Derek and I started making wine together in 2004. We were college roommates long ago as engineering students and made beer then and after we moved to Seattle. We still both have day-jobs in technology but developed a passion for wine in the late 1990’s.
Why wine? How did you get started in wine?
In 1997, I met my wife who pulled me into the world of wine. She was an avid winetaster and my eyes were opened to the possibilities. Derek separately started getting into wine at the same time. In 1998, I launched an online Web site that sold winetasting packages and provided winetasting how-to information. In 2003 when I was a Microsoft, a co-worker asked if I’d like to get into winemaking. She was doing it as a hobby and getting fruit through the Boeing Wine Club. She mentored Derek and I for the first couple of years as we continued to make more and more wine in my garage.

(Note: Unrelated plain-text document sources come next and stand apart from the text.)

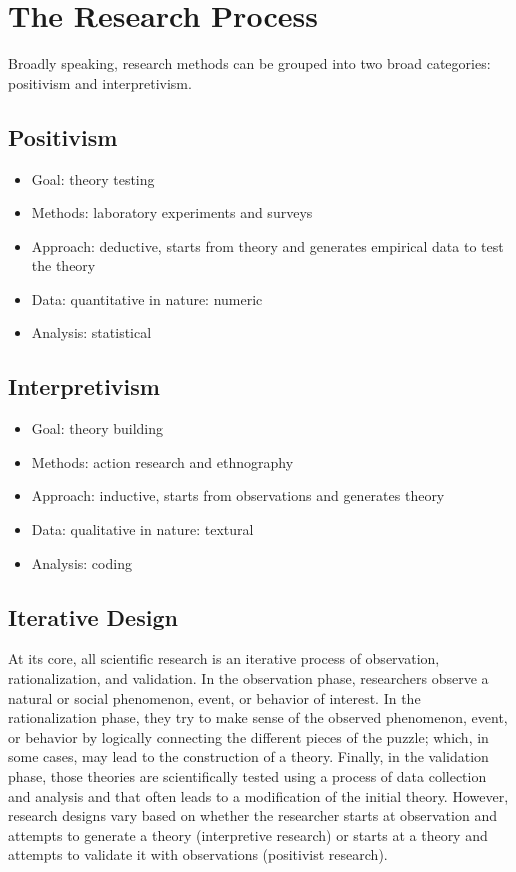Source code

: \section{The Research Process}\label{04:process}

Broadly speaking, research methods can be grouped into two broad categories: \gls{positivism} and \gls{interpretivism}. 

\subsection{Positivism}

\begin{itemize}
	\item Goal: theory testing
	\item Methods: laboratory experiments and surveys
	\item Approach: deductive, starts from theory and generates empirical data to test the theory
	\item Data: quantitative in nature: numeric 
	\item Analysis: statistical
\end{itemize}

\subsection{Interpretivism}

\begin{itemize}
	\item Goal: theory building
	\item Methods: action research and ethnography
	\item Approach: inductive, starts from observations and generates theory
	\item Data: qualitative in nature: textural
	\item Analysis: coding
\end{itemize}

\subsection{Iterative Design}

At its core, all scientific research is an iterative process of observation, rationalization, and validation. In the observation phase, researchers observe a natural or social phenomenon, event, or behavior of interest. In the rationalization phase, they try to make sense of the observed phenomenon, event, or behavior by logically connecting the different pieces of the puzzle; which, in some cases, may lead to the construction of a theory. Finally, in the validation phase, those theories are scientifically tested using a process of data collection and analysis and that often leads to a modification of the initial theory. However, research designs vary based on whether the researcher starts at observation and attempts to generate a theory (interpretive research) or starts at a theory and attempts to validate it with observations (positivist research).


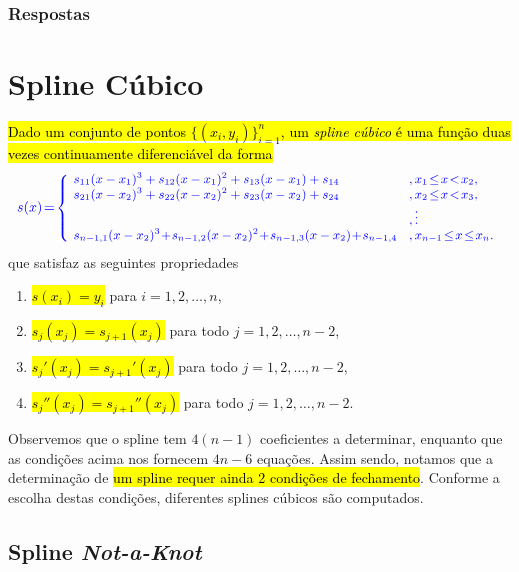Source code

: \subsubsection{Respostas}
\shipoutAnswer
\fi


\section{Spline Cúbico}\label{cap_interp_sec_splines}

\hl{Dado um conjunto de pontos $\{(x_i,y_i)\}_{i=1}^n$, um \emph{spline cúbico} é uma função duas vezes continuamente diferenciável da forma}
\begin{equation}\hleq
  \begin{small}
    s(x)\!=\!\left\{
      \begin{array}{ll}
        \!s_{11}(x-x_1)^3 + s_{12}(x-x_1)^2 + s_{13}(x-x_1) + s_{14} &,x_1\!\leq\!x\!<\!x_2,\\
        \!s_{21}(x-x_2)^3 + s_{22}(x-x_2)^2 + s_{23}(x-x_2) + s_{24} &,x_2\!\leq\!x\!<\!x_3,\\
                                                                   &, \vdots \\
        \!s_{n-1,1}(x-x_2)^3\!+\!s_{n-1,2}(x-x_2)^2\!+\!s_{n-1,3}(x-x_2)\!+\!s_{n-1,4}\!&,x_{n-1}\!\leq\!x\!\leq\!x_n.
      \end{array}
    \right.
  \end{small}
\end{equation}
que satisfaz as seguintes propriedades
\begin{enumerate}
\item \hl{$s(x_i) = y_i$} para $i=1, 2, \dotsc, n$,
\item \hl{$s_j(x_j) = s_{j+1}(x_j)$} para todo $j = 1, 2, \dotsc, n-2$,
\item \hl{$s_j'(x_j) = s_{j+1}'(x_j)$} para todo $j = 1, 2, \dotsc, n-2$,  
\item \hl{$s_j''(x_j) = s_{j+1}''(x_j)$} para todo $j= 1, 2, \dotsc, n-2$.
\end{enumerate}

Observemos que o spline tem $4(n-1)$ coeficientes a determinar, enquanto que as condições acima nos fornecem $4n-6$ equações. Assim sendo, notamos que a determinação de \hl{um spline requer ainda 2 condições de fechamento}. Conforme a escolha destas condições, diferentes splines cúbicos são computados.

\subsection{Spline {\it Not-a-Knot}}

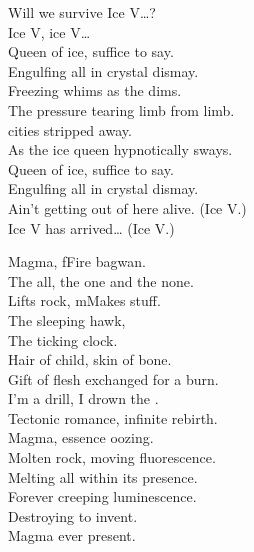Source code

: Will we survive Ice V…? \\

Ice V, ice V… \\

Queen of ice, suffice to say. \\
Engulfing all in crystal dismay. \\
Freezing whims as the  dims. \\
The pressure tearing limb from limb. \\

 cities stripped away. \\
As the ice queen hypnotically sways. \\
Queen of ice, suffice to say. \\
Engulfing all in crystal dismay. \\

Ain't getting out of here alive. (Ice V.) \\
Ice V has arrived… (Ice V.) \\





Magma, fFire bagwan. \\
The all, the one and the none. \\
Lifts rock, mMakes stuff. \\
The sleeping hawk, \\
The ticking clock. \\

Hair of child, skin of bone. \\
Gift of flesh exchanged for a burn. \\
I'm a drill, I drown the . \\
Tectonic romance, infinite rebirth. \\

Magma, essence oozing. \\
Molten rock, moving fluorescence. \\
Melting all within its presence. \\
Forever creeping luminescence. \\
Destroying to invent. \\
Magma  ever present. \\

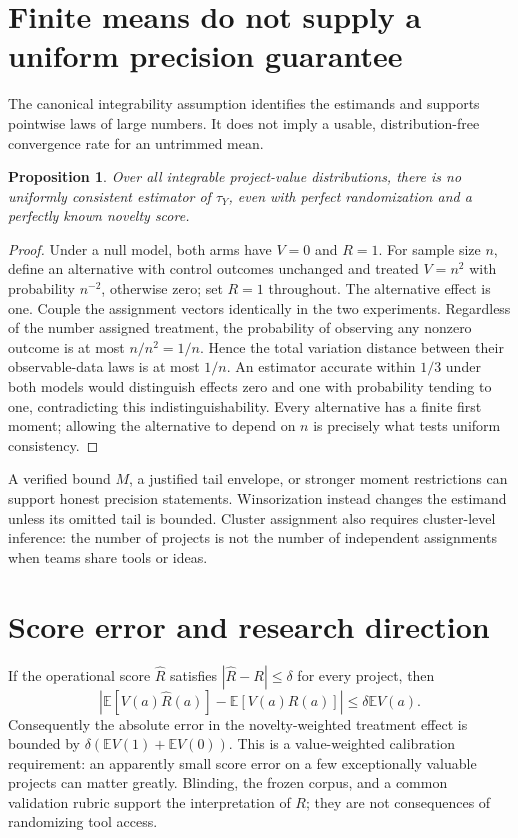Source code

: \documentclass[11pt]{article}
\newtheorem{proposition}{Proposition}
\newcommand{\E}{\mathbb E}
\begin{document}
\section*{Finite means do not supply a uniform precision guarantee}
The canonical integrability assumption identifies the estimands and supports pointwise laws of large numbers. It does not imply a usable, distribution-free convergence rate for an untrimmed mean.
\begin{proposition}
Over all integrable project-value distributions, there is no uniformly consistent estimator of $\tau_Y$, even with perfect randomization and a perfectly known novelty score.
\end{proposition}
\begin{proof}
Under a null model, both arms have $V=0$ and $R=1$. For sample size $n$, define an alternative with control outcomes unchanged and treated $V=n^2$ with probability $n^{-2}$, otherwise zero; set $R=1$ throughout. The alternative effect is one. Couple the assignment vectors identically in the two experiments. Regardless of the number assigned treatment, the probability of observing any nonzero outcome is at most $n/n^2=1/n$. Hence the total variation distance between their observable-data laws is at most $1/n$. An estimator accurate within $1/3$ under both models would distinguish effects zero and one with probability tending to one, contradicting this indistinguishability. Every alternative has a finite first moment; allowing the alternative to depend on $n$ is precisely what tests uniform consistency.
\end{proof}
A verified bound $M$, a justified tail envelope, or stronger moment restrictions can support honest precision statements. Winsorization instead changes the estimand unless its omitted tail is bounded. Cluster assignment also requires cluster-level inference: the number of projects is not the number of independent assignments when teams share tools or ideas.

\section*{Score error and research direction}
If the operational score $\widehat R$ satisfies $|\widehat R-R|\leq\delta$ for every project, then
\[
 |\E[V(a)\widehat R(a)]-\E[V(a)R(a)]|\leq\delta\E V(a).
\]
Consequently the absolute error in the novelty-weighted treatment effect is bounded by $\delta(\E V(1)+\E V(0))$. This is a value-weighted calibration requirement: an apparently small score error on a few exceptionally valuable projects can matter greatly. Blinding, the frozen corpus, and a common validation rubric support the interpretation of $R$; they are not consequences of randomizing tool access.
\end{document}
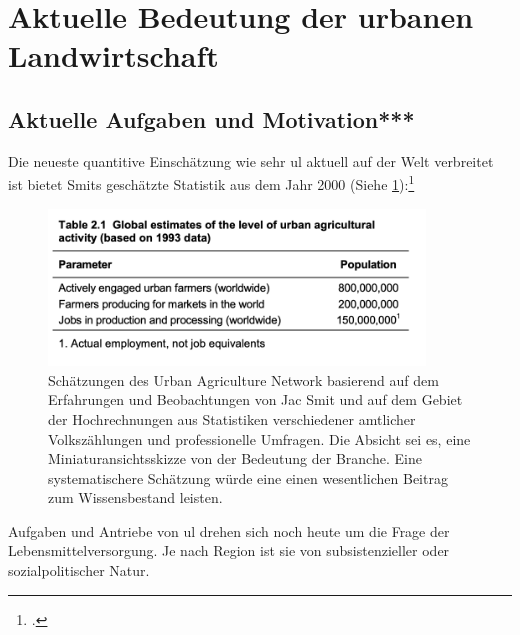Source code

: \documentclass{scrartcl}
\begin{document}
\section{Aktuelle Bedeutung der urbanen Landwirtschaft}
\subsection{Aktuelle Aufgaben und Motivation***}

Die neueste quantitive Einschätzung wie sehr \acs{ul} aktuell auf der Welt verbreitet ist bietet Smits geschätzte Statistik aus dem Jahr 2000 (Siehe \ref{fig:ulstatistics}):\footcite[Vgl.][S.1]{Smit2001UrbanToday}
\begin{figure}[htbp]
    \centering
    \includegraphics[width=10cm]{image_folder/800000ul.png}
  \caption{Schätzungen des Urban Agriculture Network basierend auf dem Erfahrungen und Beobachtungen von Jac Smit und auf dem Gebiet der Hochrechnungen aus Statistiken verschiedener amtlicher Volkszählungen und professionelle Umfragen. Die Absicht sei es, eine Miniaturansichtsskizze von der Bedeutung der Branche. Eine systematischere Schätzung würde eine einen wesentlichen Beitrag zum Wissensbestand leisten.}
  \label{fig:ulstatistics}
\end{figure} 

Aufgaben und Antriebe von \acs{ul} drehen sich noch heute um die Frage der Lebensmittelversorgung. Je nach Region ist sie von subsistenzieller oder sozialpolitischer Natur. 
\end{document}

We also began to connect with winemakers around the state. Coincidentally, Scott Moeller, who is at Novelty Hill- Januik Winery, had written articles for my Web site while he was at UC Davis for Enology. He was also a helpful resource as we ran into challenges in winemaking during our garage days. Alex Manoni from Stomani Cellars also has been an immense help and John Patterson from Patterson Cellars as we started up commercially.
Why did you decide to focus on Super Tuscans?
We started making Sangiovese in 2004. In 2006, we decided to try blending with Cabernet Sauvignon and Merlot. We we talked about wine, we realized we both loved that style of wine and decided to try it. We later submitted our 2006 “Traveler” to the International Amateur Winemaker’s competition and won Gold. This set our direction.
What does the future look like for Genoa Cellars?
We will continue to focus on Super-Tuscan-style blends. We feel that we are the only winery focused on making the best possible Sangiovese blends in the state. We get great pleasure when someone comes into our tasting room and says “I don’t really like Chianti/Sangiovese”. We say, “you haven’t tried the way we do Sangiovese”. We continue to look for ways to appeal to different palates and add to our portfolio. We are putting more focus on our wine club members. We love to see their passion for our wines and every time they bring in their friends, it makes us feel like we’re on the right track. We are on a mission to show the world how good Washington Sangiovese can be and we’re toying with the idea of a second label in the future that will enable a lower price point that can reach another segment of the market.
Is there anything you would like to tell me?
Our brand is wrapped around Super-Tuscan-style wines and Sailing. We live in the Northwest and we’re surrounded by water. All our blends are named for a sailing related component or phrase. We always tell people “we can’t tell you what you should like – you like what you like”. But we are trying to put together different blends that we will drink regularly and variety can come from the different blends. If I’m in the mood for Syrah, I can have Ketch or possibly even Flying Colors. If I’m in the mood for a Brunello-style Sangiovese, I open up Traveler. If I’m thinking Merlot and Cabernet Sauvignon, Even Keel fits. If Cabernet Sauvignon, Danforth is what we grab for. Watch out for Crosswind (2011, that is), it might set you in a new direction.